A chef-instructor once told me the first two steps in cooking are “Number 1, read the recipe, and number 2, read the recipe again.” 

This is a good way to avoid surprises. If you are coordinating two or three hot dishes for a dinner party, write down the timing of what to start when, and keep the list where you can see it. Less last-minute stress means more enjoyment, and you'll end up cooking more often if you enjoy it.

5. Salt is your friend. An appropriate amount of salt actually elevates the other flavor components, and food can't taste great without it. This lesson takes the longest for many students to digest, and under-seasoning was the most common critique of our food in the early weeks. 

“Oh, no, did we run out of salt again?” our head chef was fond of joking while tasting our food. Other common instructor quips included, “I can feel the will to live draining from my body,” and “Marlon Blando!” 

Salt has gotten a bad name from its abuse in processed and fast foods. But adding enough salt to your own cooking to make it taste good isn't a health hazard (unless, of course, you're cooking for someone on a special medical diet). 

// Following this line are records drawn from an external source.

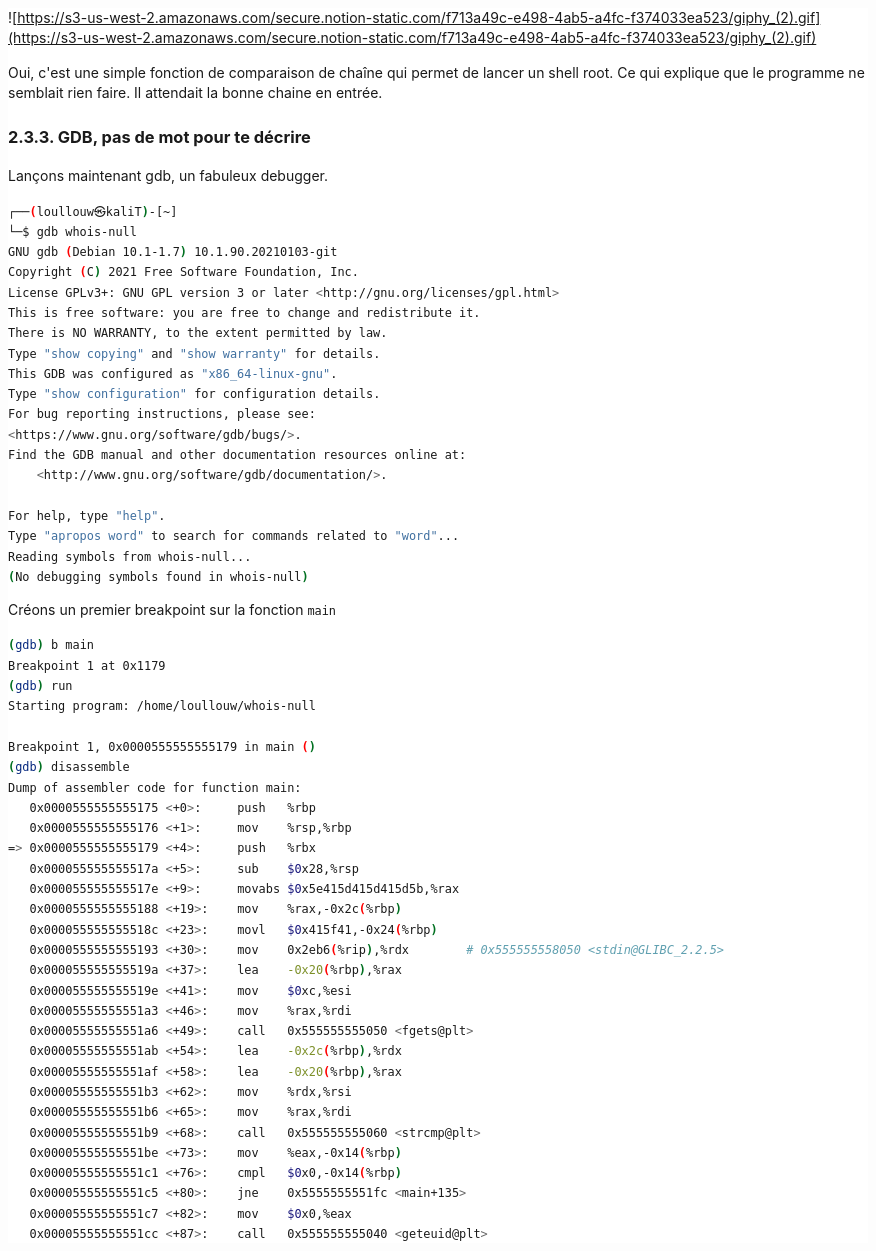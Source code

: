 ![https://s3-us-west-2.amazonaws.com/secure.notion-static.com/f713a49c-e498-4ab5-a4fc-f374033ea523/giphy_(2).gif](https://s3-us-west-2.amazonaws.com/secure.notion-static.com/f713a49c-e498-4ab5-a4fc-f374033ea523/giphy_(2).gif)

Oui, c'est une simple fonction de comparaison de chaîne qui permet de lancer un shell root. Ce qui explique que le programme ne semblait rien faire. Il attendait la bonne chaine en entrée.

### 2.3.3. GDB, pas de mot pour te décrire

Lançons maintenant gdb, un fabuleux debugger.

```bash
┌──(loullouw㉿kaliT)-[~]
└─$ gdb whois-null      
GNU gdb (Debian 10.1-1.7) 10.1.90.20210103-git
Copyright (C) 2021 Free Software Foundation, Inc.                                                                   
License GPLv3+: GNU GPL version 3 or later <http://gnu.org/licenses/gpl.html>
This is free software: you are free to change and redistribute it.
There is NO WARRANTY, to the extent permitted by law.
Type "show copying" and "show warranty" for details.
This GDB was configured as "x86_64-linux-gnu".
Type "show configuration" for configuration details.
For bug reporting instructions, please see:
<https://www.gnu.org/software/gdb/bugs/>.
Find the GDB manual and other documentation resources online at:
    <http://www.gnu.org/software/gdb/documentation/>.

For help, type "help".
Type "apropos word" to search for commands related to "word"...
Reading symbols from whois-null...
(No debugging symbols found in whois-null)
```

Créons un premier breakpoint sur la fonction `main`

```bash
(gdb) b main
Breakpoint 1 at 0x1179
(gdb) run
Starting program: /home/loullouw/whois-null 

Breakpoint 1, 0x0000555555555179 in main ()
(gdb) disassemble
Dump of assembler code for function main:
   0x0000555555555175 <+0>:     push   %rbp
   0x0000555555555176 <+1>:     mov    %rsp,%rbp
=> 0x0000555555555179 <+4>:     push   %rbx
   0x000055555555517a <+5>:     sub    $0x28,%rsp
   0x000055555555517e <+9>:     movabs $0x5e415d415d415d5b,%rax
   0x0000555555555188 <+19>:    mov    %rax,-0x2c(%rbp)
   0x000055555555518c <+23>:    movl   $0x415f41,-0x24(%rbp)
   0x0000555555555193 <+30>:    mov    0x2eb6(%rip),%rdx        # 0x555555558050 <stdin@GLIBC_2.2.5>
   0x000055555555519a <+37>:    lea    -0x20(%rbp),%rax
   0x000055555555519e <+41>:    mov    $0xc,%esi
   0x00005555555551a3 <+46>:    mov    %rax,%rdi
   0x00005555555551a6 <+49>:    call   0x555555555050 <fgets@plt>
   0x00005555555551ab <+54>:    lea    -0x2c(%rbp),%rdx
   0x00005555555551af <+58>:    lea    -0x20(%rbp),%rax
   0x00005555555551b3 <+62>:    mov    %rdx,%rsi
   0x00005555555551b6 <+65>:    mov    %rax,%rdi
   0x00005555555551b9 <+68>:    call   0x555555555060 <strcmp@plt>
   0x00005555555551be <+73>:    mov    %eax,-0x14(%rbp)
   0x00005555555551c1 <+76>:    cmpl   $0x0,-0x14(%rbp)
   0x00005555555551c5 <+80>:    jne    0x5555555551fc <main+135>
   0x00005555555551c7 <+82>:    mov    $0x0,%eax
   0x00005555555551cc <+87>:    call   0x555555555040 <geteuid@plt>
```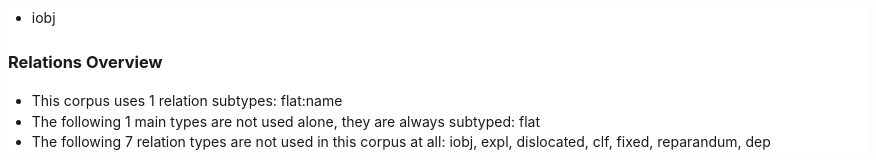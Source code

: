 <ul>
  <li><a>iobj</a>
    <ul>
    </ul>
  </li>
</ul>




<h3>Relations Overview</h3>

<ul>
<li>This corpus uses 1 relation subtypes: <a>flat:name</a></li>
<li>The following 1 main types are not used alone, they are always subtyped: <a>flat</a></li>
<li>The following 7 relation types are not used in this corpus at all: <a>iobj</a>, <a>expl</a>, <a>dislocated</a>, <a>clf</a>, <a>fixed</a>, <a>reparandum</a>, <a>dep</a></li>
</ul>
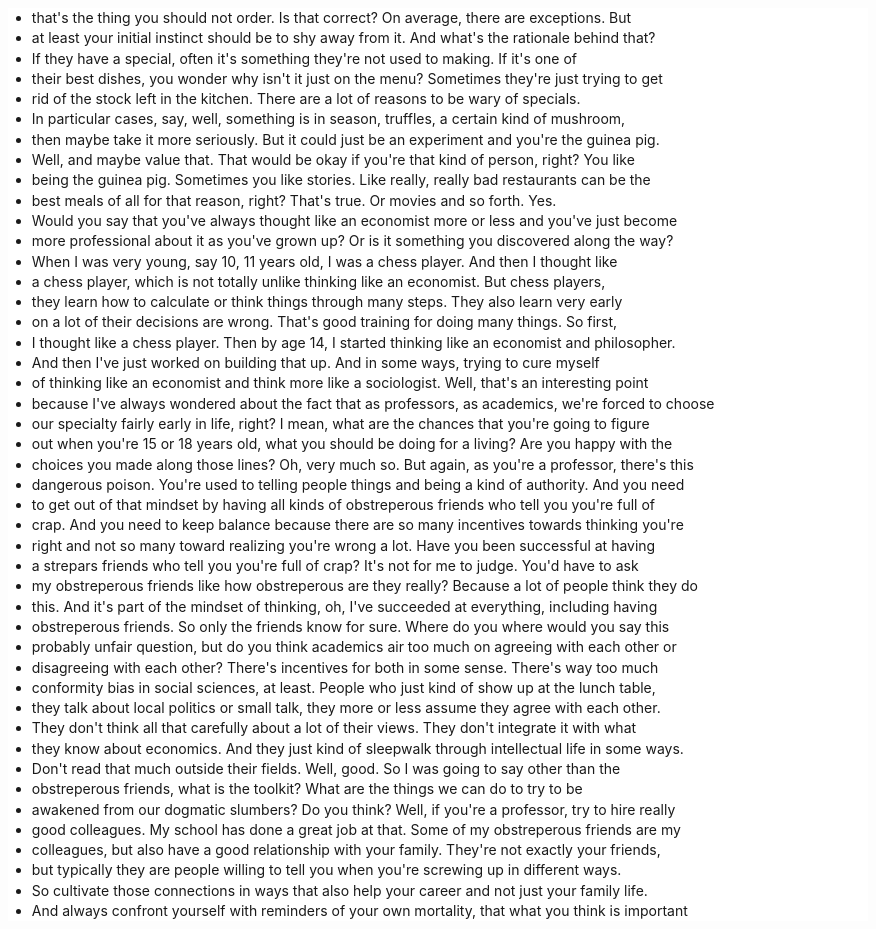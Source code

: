 *  that's the thing you should not order. Is that correct? On average, there are exceptions. But
*  at least your initial instinct should be to shy away from it. And what's the rationale behind that?
*  If they have a special, often it's something they're not used to making. If it's one of
*  their best dishes, you wonder why isn't it just on the menu? Sometimes they're just trying to get
*  rid of the stock left in the kitchen. There are a lot of reasons to be wary of specials.
*  In particular cases, say, well, something is in season, truffles, a certain kind of mushroom,
*  then maybe take it more seriously. But it could just be an experiment and you're the guinea pig.
*  Well, and maybe value that. That would be okay if you're that kind of person, right? You like
*  being the guinea pig. Sometimes you like stories. Like really, really bad restaurants can be the
*  best meals of all for that reason, right? That's true. Or movies and so forth. Yes.
*  Would you say that you've always thought like an economist more or less and you've just become
*  more professional about it as you've grown up? Or is it something you discovered along the way?
*  When I was very young, say 10, 11 years old, I was a chess player. And then I thought like
*  a chess player, which is not totally unlike thinking like an economist. But chess players,
*  they learn how to calculate or think things through many steps. They also learn very early
*  on a lot of their decisions are wrong. That's good training for doing many things. So first,
*  I thought like a chess player. Then by age 14, I started thinking like an economist and philosopher.
*  And then I've just worked on building that up. And in some ways, trying to cure myself
*  of thinking like an economist and think more like a sociologist. Well, that's an interesting point
*  because I've always wondered about the fact that as professors, as academics, we're forced to choose
*  our specialty fairly early in life, right? I mean, what are the chances that you're going to figure
*  out when you're 15 or 18 years old, what you should be doing for a living? Are you happy with the
*  choices you made along those lines? Oh, very much so. But again, as you're a professor, there's this
*  dangerous poison. You're used to telling people things and being a kind of authority. And you need
*  to get out of that mindset by having all kinds of obstreperous friends who tell you you're full of
*  crap. And you need to keep balance because there are so many incentives towards thinking you're
*  right and not so many toward realizing you're wrong a lot. Have you been successful at having
*  a strepars friends who tell you you're full of crap? It's not for me to judge. You'd have to ask
*  my obstreperous friends like how obstreperous are they really? Because a lot of people think they do
*  this. And it's part of the mindset of thinking, oh, I've succeeded at everything, including having
*  obstreperous friends. So only the friends know for sure. Where do you where would you say this
*  probably unfair question, but do you think academics air too much on agreeing with each other or
*  disagreeing with each other? There's incentives for both in some sense. There's way too much
*  conformity bias in social sciences, at least. People who just kind of show up at the lunch table,
*  they talk about local politics or small talk, they more or less assume they agree with each other.
*  They don't think all that carefully about a lot of their views. They don't integrate it with what
*  they know about economics. And they just kind of sleepwalk through intellectual life in some ways.
*  Don't read that much outside their fields. Well, good. So I was going to say other than the
*  obstreperous friends, what is the toolkit? What are the things we can do to try to be
*  awakened from our dogmatic slumbers? Do you think? Well, if you're a professor, try to hire really
*  good colleagues. My school has done a great job at that. Some of my obstreperous friends are my
*  colleagues, but also have a good relationship with your family. They're not exactly your friends,
*  but typically they are people willing to tell you when you're screwing up in different ways.
*  So cultivate those connections in ways that also help your career and not just your family life.
*  And always confront yourself with reminders of your own mortality, that what you think is important
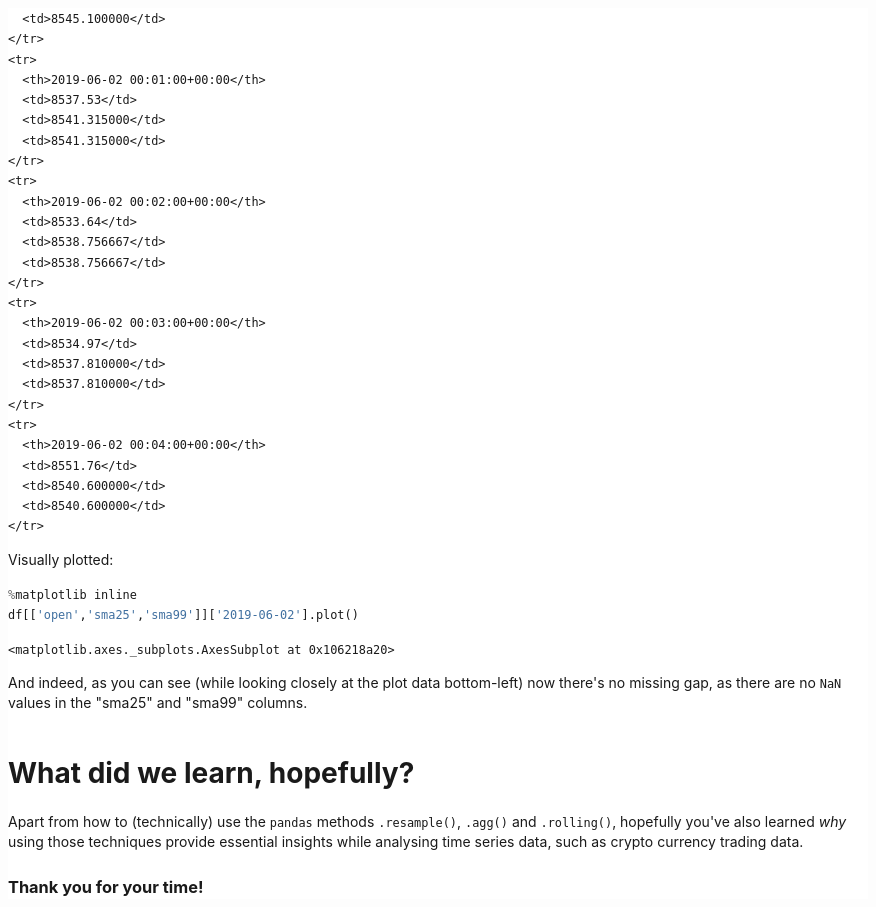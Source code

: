       <td>8545.100000</td>
    </tr>
    <tr>
      <th>2019-06-02 00:01:00+00:00</th>
      <td>8537.53</td>
      <td>8541.315000</td>
      <td>8541.315000</td>
    </tr>
    <tr>
      <th>2019-06-02 00:02:00+00:00</th>
      <td>8533.64</td>
      <td>8538.756667</td>
      <td>8538.756667</td>
    </tr>
    <tr>
      <th>2019-06-02 00:03:00+00:00</th>
      <td>8534.97</td>
      <td>8537.810000</td>
      <td>8537.810000</td>
    </tr>
    <tr>
      <th>2019-06-02 00:04:00+00:00</th>
      <td>8551.76</td>
      <td>8540.600000</td>
      <td>8540.600000</td>
    </tr>
  </tbody>
</table>
</div>



Visually plotted:


```python
%matplotlib inline
df[['open','sma25','sma99']]['2019-06-02'].plot()
```


    <matplotlib.axes._subplots.AxesSubplot at 0x106218a20>



And indeed, as you can see (while looking closely at the plot data bottom-left) now there's no missing gap, as there are no `NaN` values in the "sma25" and "sma99" columns.

# What did we learn, hopefully?
Apart from how to (technically) use the `pandas` methods `.resample()`, `.agg()` and `.rolling()`, hopefully you've also learned _why_ using those techniques provide essential insights while analysing time series data, such as crypto currency trading data.

### Thank you for your time!

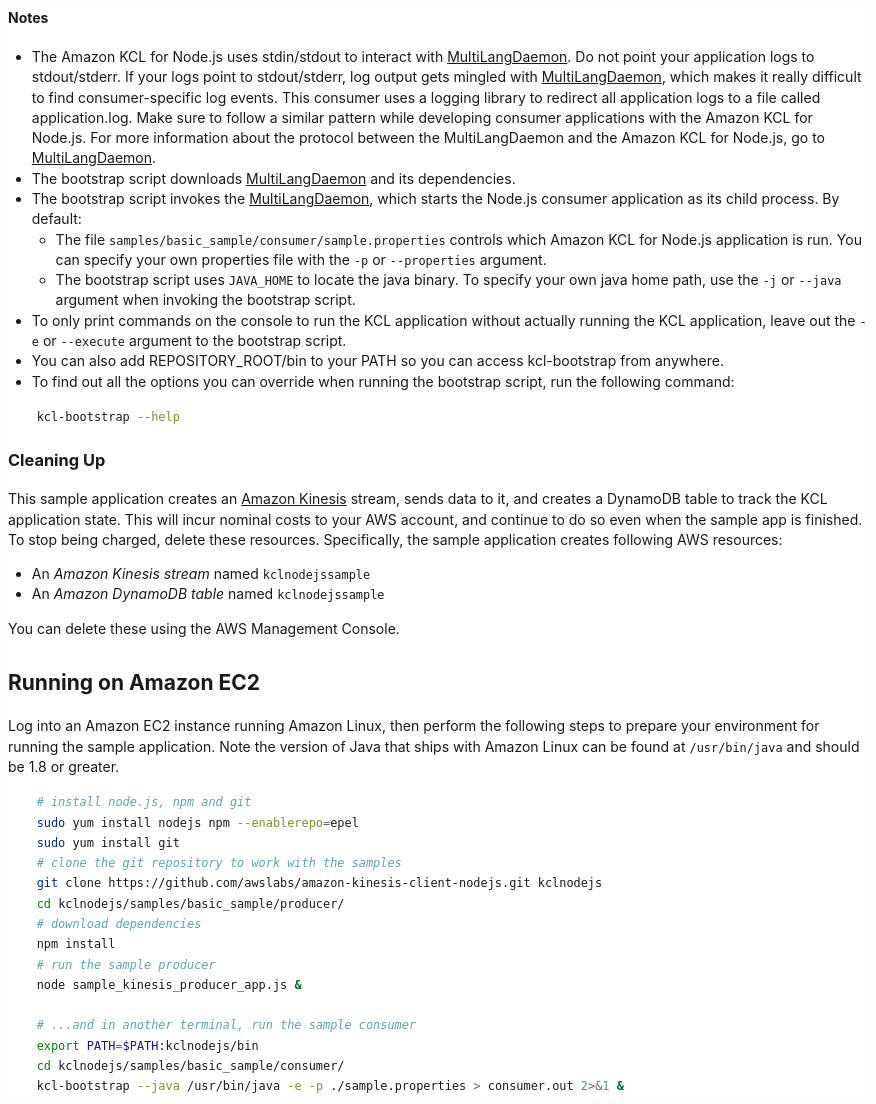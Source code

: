 #### Notes

- The Amazon KCL for Node.js uses stdin/stdout to interact with [MultiLangDaemon][multi-lang-daemon]. Do not point your application logs to stdout/stderr. If your logs point to stdout/stderr, log output gets mingled with [MultiLangDaemon][multi-lang-daemon], which makes it really difficult to find consumer-specific log events. This consumer uses a logging library to redirect all application logs to a file called application.log. Make sure to follow a similar pattern while developing consumer applications with the Amazon KCL for Node.js. For more information about the protocol between the MultiLangDaemon and the Amazon KCL for Node.js, go to [MultiLangDaemon][multi-lang-daemon].
- The bootstrap script downloads [MultiLangDaemon][multi-lang-daemon] and its dependencies.
- The bootstrap script invokes the [MultiLangDaemon][multi-lang-daemon], which starts the Node.js consumer application as its child process. By default:
  - The file `samples/basic_sample/consumer/sample.properties` controls which Amazon KCL for Node.js application is run. You can specify your own properties file with the `-p` or `--properties` argument.
  - The bootstrap script uses `JAVA_HOME` to locate the java binary. To specify your own java home path, use the `-j` or `--java` argument when invoking the bootstrap script.
- To only print commands on the console to run the KCL application without actually running the KCL application, leave out the `-e` or `--execute` argument to the bootstrap script.
- You can also add REPOSITORY_ROOT/bin to your PATH so you can access kcl-bootstrap from anywhere.
- To find out all the options you can override when running the bootstrap script, run the following command:

```sh
    kcl-bootstrap --help
```

### Cleaning Up

This sample application creates an [Amazon Kinesis][amazon-kinesis] stream, sends data to it, and creates a DynamoDB table to track the KCL application state. This will incur nominal costs to your AWS account, and continue to do so even when the sample app is finished. To stop being charged, delete these resources. Specifically, the sample application creates following AWS resources:

- An _Amazon Kinesis stream_ named `kclnodejssample`
- An _Amazon DynamoDB table_ named `kclnodejssample`

You can delete these using the AWS Management Console.

## Running on Amazon EC2

Log into an Amazon EC2 instance running Amazon Linux, then perform the following steps to prepare your environment for running the sample application. Note the version of Java that ships with Amazon Linux can be found at `/usr/bin/java` and should be 1.8 or greater.

```sh
    # install node.js, npm and git
    sudo yum install nodejs npm --enablerepo=epel
    sudo yum install git
    # clone the git repository to work with the samples
    git clone https://github.com/awslabs/amazon-kinesis-client-nodejs.git kclnodejs
    cd kclnodejs/samples/basic_sample/producer/
    # download dependencies
    npm install
    # run the sample producer
    node sample_kinesis_producer_app.js &

    # ...and in another terminal, run the sample consumer
    export PATH=$PATH:kclnodejs/bin
    cd kclnodejs/samples/basic_sample/consumer/
    kcl-bootstrap --java /usr/bin/java -e -p ./sample.properties > consumer.out 2>&1 &
```


[amazon-kinesis]: http://aws.amazon.com/kinesis
[amazon-kinesis-docs]: http://aws.amazon.com/documentation/kinesis/
[amazon-kinesis-shard]: http://docs.aws.amazon.com/kinesis/latest/dev/key-concepts.html
[amazon-kcl]: http://docs.aws.amazon.com/kinesis/latest/dev/kinesis-record-processor-app.html
[aws-sdk-node]: http://aws.amazon.com/sdk-for-node-js/
[amazon-kcl-github]: https://github.com/awslabs/amazon-kinesis-client
[amazon-kinesis-python-github]: https://github.com/awslabs/amazon-kinesis-client-python
[amazon-kinesis-ruby-github]: https://github.com/awslabs/amazon-kinesis-client-ruby
[multi-lang-daemon]: https://github.com/awslabs/amazon-kinesis-client/blob/master/src/main/java/com/amazonaws/services/kinesis/multilang/package-info.java
[defaultawscredentialsproviderchain]: http://docs.aws.amazon.com/AWSJavaSDK/latest/javadoc/com/amazonaws/auth/DefaultAWSCredentialsProviderChain.html
[kinesis-forum]: http://developer.amazonwebservices.com/connect/forum.jspa?forumID=169
[aws-console]: http://aws.amazon.com/console/
[jvm]: http://java.com/en/download/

A useful trick when you're not sure if a dish has enough salt is to take a tiny sample out, salt it, and see if it tastes better. This way you can fine-tune the salt balance without the risk of over-seasoning the whole dish.

These fundamentals may not seem like huge breakthroughs, but they each make a difference. They're the kinds of lessons cookbooks don't teach you. If you apply them consistently at home, you'll elevate your cooking to a more professional (and delicious) level without much additional effort.